If you’re just learning the ins and outs of your business responsibilities, and you’re a few months behind on your books, that’s okay. You can start fixing your accounting mess right now, today! It will take hard work, but soon you’ll get in the habit of updating your books regularly, saving you time in the long-run.
Set aside a little time every week (or at least every month) to mind your books. A few minutes every Friday is a lot better than a few hours—or even days—come April.
Besides, the longer you wait to categorize transactions, the less likely it is that you’ll actually remember what those transactions were for. Then you’ll have to dig through old records and receipts, wasting even more precious time that could be invested in the business tasks you love.
Just grit your teeth and start fixing your books. Your business will thank you.
Interpret your report
I started by saying I wouldn’t bore you with the jargon, but there are a few basic accounting terms that will be useful for you to know.

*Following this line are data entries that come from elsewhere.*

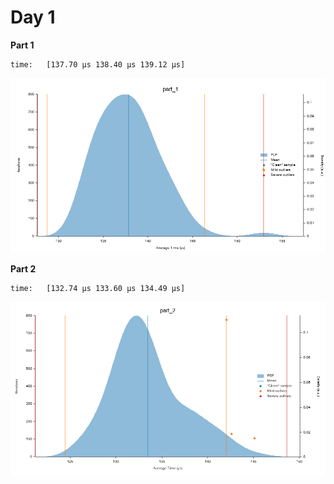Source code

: # Day 1

**Part 1**

```
time:   [137.70 µs 138.40 µs 139.12 µs]
```

![](img/part_1.png)

**Part 2**

```
time:   [132.74 µs 133.60 µs 134.49 µs]
```

![](img/part_2.png)
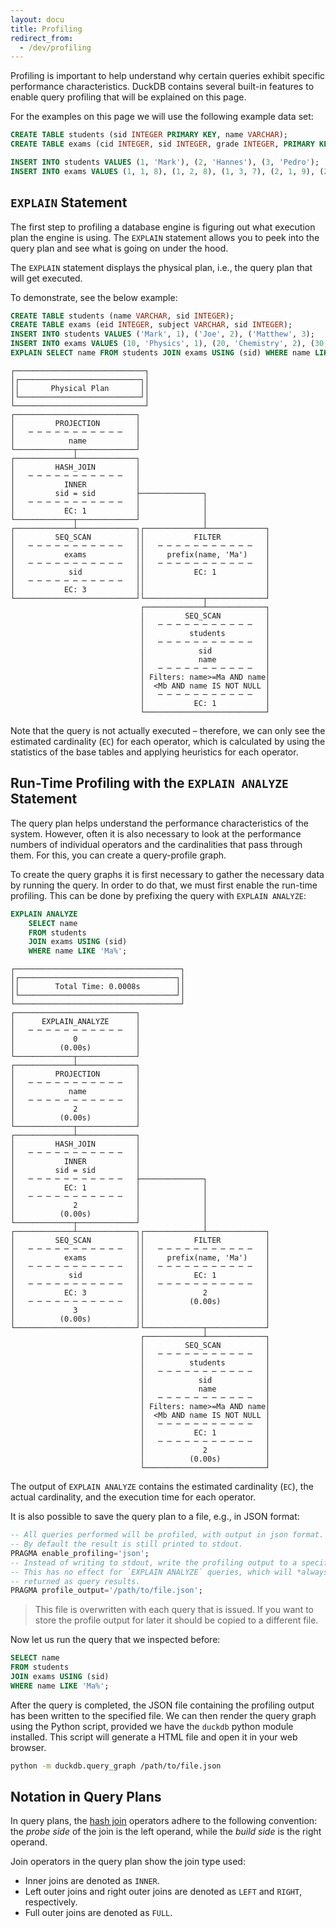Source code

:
 ```yaml
---
layout: docu
title: Profiling
redirect_from:
  - /dev/profiling
---
```


Profiling is important to help understand why certain queries exhibit specific performance characteristics. DuckDB contains several built-in features to enable query profiling that will be explained on this page.

For the examples on this page we will use the following example data set:

```sql
CREATE TABLE students (sid INTEGER PRIMARY KEY, name VARCHAR);
CREATE TABLE exams (cid INTEGER, sid INTEGER, grade INTEGER, PRIMARY KEY (cid, sid));

INSERT INTO students VALUES (1, 'Mark'), (2, 'Hannes'), (3, 'Pedro');
INSERT INTO exams VALUES (1, 1, 8), (1, 2, 8), (1, 3, 7), (2, 1, 9), (2, 2, 10);
```

## `EXPLAIN` Statement

The first step to profiling a database engine is figuring out what execution plan the engine is using. The `EXPLAIN` statement allows you to peek into the query plan and see what is going on under the hood.

The `EXPLAIN` statement displays the physical plan, i.e., the query plan that will get executed.

To demonstrate, see the below example:

```sql
CREATE TABLE students (name VARCHAR, sid INTEGER);
CREATE TABLE exams (eid INTEGER, subject VARCHAR, sid INTEGER);
INSERT INTO students VALUES ('Mark', 1), ('Joe', 2), ('Matthew', 3);
INSERT INTO exams VALUES (10, 'Physics', 1), (20, 'Chemistry', 2), (30, 'Literature', 3);
EXPLAIN SELECT name FROM students JOIN exams USING (sid) WHERE name LIKE 'Ma%';
```

```text
┌─────────────────────────────┐
│┌───────────────────────────┐│
││       Physical Plan       ││
│└───────────────────────────┘│
└─────────────────────────────┘
┌───────────────────────────┐
│         PROJECTION        │
│   ─ ─ ─ ─ ─ ─ ─ ─ ─ ─ ─   │
│            name           │
└─────────────┬─────────────┘
┌─────────────┴─────────────┐
│         HASH_JOIN         │
│   ─ ─ ─ ─ ─ ─ ─ ─ ─ ─ ─   │
│           INNER           │
│         sid = sid         ├──────────────┐
│   ─ ─ ─ ─ ─ ─ ─ ─ ─ ─ ─   │              │
│           EC: 1           │              │
└─────────────┬─────────────┘              │
┌─────────────┴─────────────┐┌─────────────┴─────────────┐
│         SEQ_SCAN          ││           FILTER          │
│   ─ ─ ─ ─ ─ ─ ─ ─ ─ ─ ─   ││   ─ ─ ─ ─ ─ ─ ─ ─ ─ ─ ─   │
│           exams           ││     prefix(name, 'Ma')    │
│   ─ ─ ─ ─ ─ ─ ─ ─ ─ ─ ─   ││   ─ ─ ─ ─ ─ ─ ─ ─ ─ ─ ─   │
│            sid            ││           EC: 1           │
│   ─ ─ ─ ─ ─ ─ ─ ─ ─ ─ ─   ││                           │
│           EC: 3           ││                           │
└───────────────────────────┘└─────────────┬─────────────┘
                             ┌─────────────┴─────────────┐
                             │         SEQ_SCAN          │
                             │   ─ ─ ─ ─ ─ ─ ─ ─ ─ ─ ─   │
                             │          students         │
                             │   ─ ─ ─ ─ ─ ─ ─ ─ ─ ─ ─   │
                             │            sid            │
                             │            name           │
                             │   ─ ─ ─ ─ ─ ─ ─ ─ ─ ─ ─   │
                             │ Filters: name>=Ma AND name│
                             │  <Mb AND name IS NOT NULL │
                             │   ─ ─ ─ ─ ─ ─ ─ ─ ─ ─ ─   │
                             │           EC: 1           │
                             └───────────────────────────┘
```

Note that the query is not actually executed – therefore, we can only see the estimated cardinality (`EC`) for each operator, which is calculated by using the statistics of the base tables and applying heuristics for each operator.

## Run-Time Profiling with the `EXPLAIN ANALYZE` Statement

The query plan helps understand the performance characteristics of the system. However, often it is also necessary to look at the performance numbers of individual operators and the cardinalities that pass through them. For this, you can create a query-profile graph.

To create the query graphs it is first necessary to gather the necessary data by running the query. In order to do that, we must first enable the run-time profiling. This can be done by prefixing the query with `EXPLAIN ANALYZE`:

```sql
EXPLAIN ANALYZE
    SELECT name
    FROM students
    JOIN exams USING (sid)
    WHERE name LIKE 'Ma%';
```

```text
┌─────────────────────────────────────┐
│┌───────────────────────────────────┐│
││        Total Time: 0.0008s        ││
│└───────────────────────────────────┘│
└─────────────────────────────────────┘
┌───────────────────────────┐
│      EXPLAIN_ANALYZE      │
│   ─ ─ ─ ─ ─ ─ ─ ─ ─ ─ ─   │
│             0             │
│          (0.00s)          │
└─────────────┬─────────────┘
┌─────────────┴─────────────┐
│         PROJECTION        │
│   ─ ─ ─ ─ ─ ─ ─ ─ ─ ─ ─   │
│            name           │
│   ─ ─ ─ ─ ─ ─ ─ ─ ─ ─ ─   │
│             2             │
│          (0.00s)          │
└─────────────┬─────────────┘
┌─────────────┴─────────────┐
│         HASH_JOIN         │
│   ─ ─ ─ ─ ─ ─ ─ ─ ─ ─ ─   │
│           INNER           │
│         sid = sid         │
│   ─ ─ ─ ─ ─ ─ ─ ─ ─ ─ ─   ├──────────────┐
│           EC: 1           │              │
│   ─ ─ ─ ─ ─ ─ ─ ─ ─ ─ ─   │              │
│             2             │              │
│          (0.00s)          │              │
└─────────────┬─────────────┘              │
┌─────────────┴─────────────┐┌─────────────┴─────────────┐
│         SEQ_SCAN          ││           FILTER          │
│   ─ ─ ─ ─ ─ ─ ─ ─ ─ ─ ─   ││   ─ ─ ─ ─ ─ ─ ─ ─ ─ ─ ─   │
│           exams           ││     prefix(name, 'Ma')    │
│   ─ ─ ─ ─ ─ ─ ─ ─ ─ ─ ─   ││   ─ ─ ─ ─ ─ ─ ─ ─ ─ ─ ─   │
│            sid            ││           EC: 1           │
│   ─ ─ ─ ─ ─ ─ ─ ─ ─ ─ ─   ││   ─ ─ ─ ─ ─ ─ ─ ─ ─ ─ ─   │
│           EC: 3           ││             2             │
│   ─ ─ ─ ─ ─ ─ ─ ─ ─ ─ ─   ││          (0.00s)          │
│             3             ││                           │
│          (0.00s)          ││                           │
└───────────────────────────┘└─────────────┬─────────────┘
                             ┌─────────────┴─────────────┐
                             │         SEQ_SCAN          │
                             │   ─ ─ ─ ─ ─ ─ ─ ─ ─ ─ ─   │
                             │          students         │
                             │   ─ ─ ─ ─ ─ ─ ─ ─ ─ ─ ─   │
                             │            sid            │
                             │            name           │
                             │   ─ ─ ─ ─ ─ ─ ─ ─ ─ ─ ─   │
                             │ Filters: name>=Ma AND name│
                             │  <Mb AND name IS NOT NULL │
                             │   ─ ─ ─ ─ ─ ─ ─ ─ ─ ─ ─   │
                             │           EC: 1           │
                             │   ─ ─ ─ ─ ─ ─ ─ ─ ─ ─ ─   │
                             │             2             │
                             │          (0.00s)          │
                             └───────────────────────────┘
```

The output of `EXPLAIN ANALYZE` contains the estimated cardinality (`EC`), the actual cardinality, and the execution time for each operator.

It is also possible to save the query plan to a file, e.g., in JSON format:

```sql
-- All queries performed will be profiled, with output in json format.
-- By default the result is still printed to stdout.
PRAGMA enable_profiling='json';
-- Instead of writing to stdout, write the profiling output to a specific file on disk.
-- This has no effect for `EXPLAIN ANALYZE` queries, which will *always* be
-- returned as query results.
PRAGMA profile_output='/path/to/file.json';
```

> This file is overwritten with each query that is issued. If you want to store the profile output for later it should be copied to a different file.

Now let us run the query that we inspected before:

```sql
SELECT name
FROM students
JOIN exams USING (sid)
WHERE name LIKE 'Ma%';
```

After the query is completed, the JSON file containing the profiling output has been written to the specified file. We can then render the query graph using the Python script, provided we have the `duckdb` python module installed. This script will generate a HTML file and open it in your web browser.

```bash
python -m duckdb.query_graph /path/to/file.json
```

## Notation in Query Plans

In query plans, the [hash join](https://en.wikipedia.org/wiki/Hash_join) operators adhere to the following convention:
the _probe side_ of the join is the left operand,
while the _build side_ is the right operand.

Join operators in the query plan show the join type used:

* Inner joins are denoted as `INNER`.
* Left outer joins and right outer joins are denoted as `LEFT` and `RIGHT`, respectively.
* Full outer joins are denoted as `FULL`.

The accounting equation, which I mentioned above (assets=liabilities+owner’s equity), is represented on your “Balance Sheet.” What matters most on this report is that the accounting equation is, well, balanced. The total of your assets needs to equal the total of your liabilities and equity combined. If these numbers are not identical, you will have inaccurate books and file a faulty tax return.
Profits and losses are accounting terms that business owners tend to be pretty familiar with. Your “Income Report” shows your total sales and expenses over a period of time, resulting in your gross profit. Your net income, or “bottom line,” is what you pay taxes on. It’s the heart and soul of your business.
It’s also important for freelancers to understand that profit does not necessarily equal cash on hand. Your “Cash Flow Statement” combines data from the Income Report and Balance Sheet in order to give you a summary of your cash position.
These three reports are of the greatest value to freelancers. And the beauty is, if you’ve kept accurate books, most accounting products will produce the reports for you. You don’t have to do any complicated math to view your financial standing. You just have to categorize transactions; let your software do the heavy lifting.
Freelancers business basics #5: marketing
I have to admit that marketing is the aspect of self employment that I dread the most. I’m not a natural salesperson and nor are many of the freelancers I know. But without it, you won’t get work.
Marketing for a freelancer isn’t about advertising campaigns or email lists. It’s much more subtle than that. Marketing activities include:
Leverage social media
Social media sites where potential clients hang out are a goldmine. I’ve found clients on Slack, in Facebook groups, and by participating in relevant Twitter chats. In addition to creating content to share on social media, find people you can help by searching for “looking for freelance X (with “X” being whatever it is you do: ie photographer, designer etc.).”
Attend networking events
Attending networking events and meeting potential clients or collaborators. Use meetup.comto identify groups in your area, go to conferences and hackdays. Use all of these as an opportunity to make contacts and talk about what you can do.
Join forums & communities related to your niche
If you want to be visible where your audience is, join communities related to your niche. Don’t promote your services right away, instead engage with the community and provide value. After a while you’ll become known as an expert and you can start marketing your services.
Reach out to your friends, family, and former coworkers. Let them know that you’re a freelancer and ask if they (or anyone they know) could use your services. You can contact them directly, on social media, or even using email.
Ideally, you’ll use a mix of tactics to make sure potential clients know that you’re available to help them with your freelance services.